» **Required work**
Only the lines below from the one with "很多单词有很多个性词，会在不同情况下使用不同词性。" through the one with "These are my solutions for AoC 2022 in Rust." are to be written out, exactly and without any images.

» **Plain-text document sources**
+---+

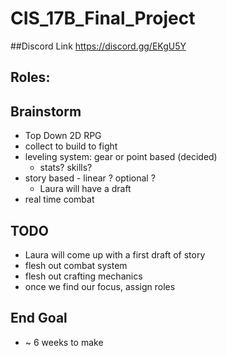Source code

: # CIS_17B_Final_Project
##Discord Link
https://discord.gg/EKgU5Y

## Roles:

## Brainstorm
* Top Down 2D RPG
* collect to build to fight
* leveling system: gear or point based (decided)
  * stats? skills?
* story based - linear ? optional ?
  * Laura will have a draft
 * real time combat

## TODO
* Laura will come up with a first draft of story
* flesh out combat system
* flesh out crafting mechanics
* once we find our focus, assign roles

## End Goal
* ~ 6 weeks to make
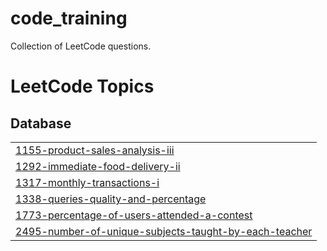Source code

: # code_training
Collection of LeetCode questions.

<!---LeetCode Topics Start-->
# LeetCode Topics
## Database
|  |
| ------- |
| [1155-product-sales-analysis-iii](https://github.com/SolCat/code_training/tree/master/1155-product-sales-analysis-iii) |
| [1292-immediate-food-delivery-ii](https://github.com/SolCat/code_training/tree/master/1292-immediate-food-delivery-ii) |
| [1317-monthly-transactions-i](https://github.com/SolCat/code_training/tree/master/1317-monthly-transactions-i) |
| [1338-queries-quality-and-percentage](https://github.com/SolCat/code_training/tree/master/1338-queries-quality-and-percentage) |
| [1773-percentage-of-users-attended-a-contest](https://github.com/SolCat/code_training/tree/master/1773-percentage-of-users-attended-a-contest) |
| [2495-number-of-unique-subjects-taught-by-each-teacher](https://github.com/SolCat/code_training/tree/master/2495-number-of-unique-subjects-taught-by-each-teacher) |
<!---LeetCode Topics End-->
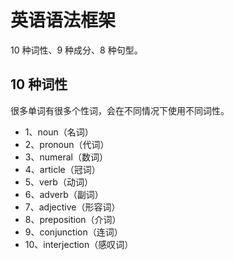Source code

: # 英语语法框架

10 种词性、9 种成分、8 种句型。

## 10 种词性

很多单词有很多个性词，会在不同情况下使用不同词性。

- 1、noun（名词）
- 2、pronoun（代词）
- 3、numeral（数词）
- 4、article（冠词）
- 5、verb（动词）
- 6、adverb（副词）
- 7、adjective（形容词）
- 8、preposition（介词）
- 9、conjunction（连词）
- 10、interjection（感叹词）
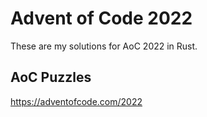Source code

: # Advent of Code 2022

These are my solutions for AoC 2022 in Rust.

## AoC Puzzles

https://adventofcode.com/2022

+---+

» **Response to the exercise**
很多单词有很多个性词，会在不同情况下使用不同词性。

- 1、noun（名词）
- 2、pronoun（代词）
- 3、numeral（数词）
- 4、article（冠词）
- 5、verb（动词）
- 6、adverb（副词）
- 7、adjective（形容词）
- 8、preposition（介词）
- 9、conjunction（连词）
- 10、interjection（感叹词）
Source code

: # Advent of Code 2022

These are my solutions for AoC 2022 in Rust.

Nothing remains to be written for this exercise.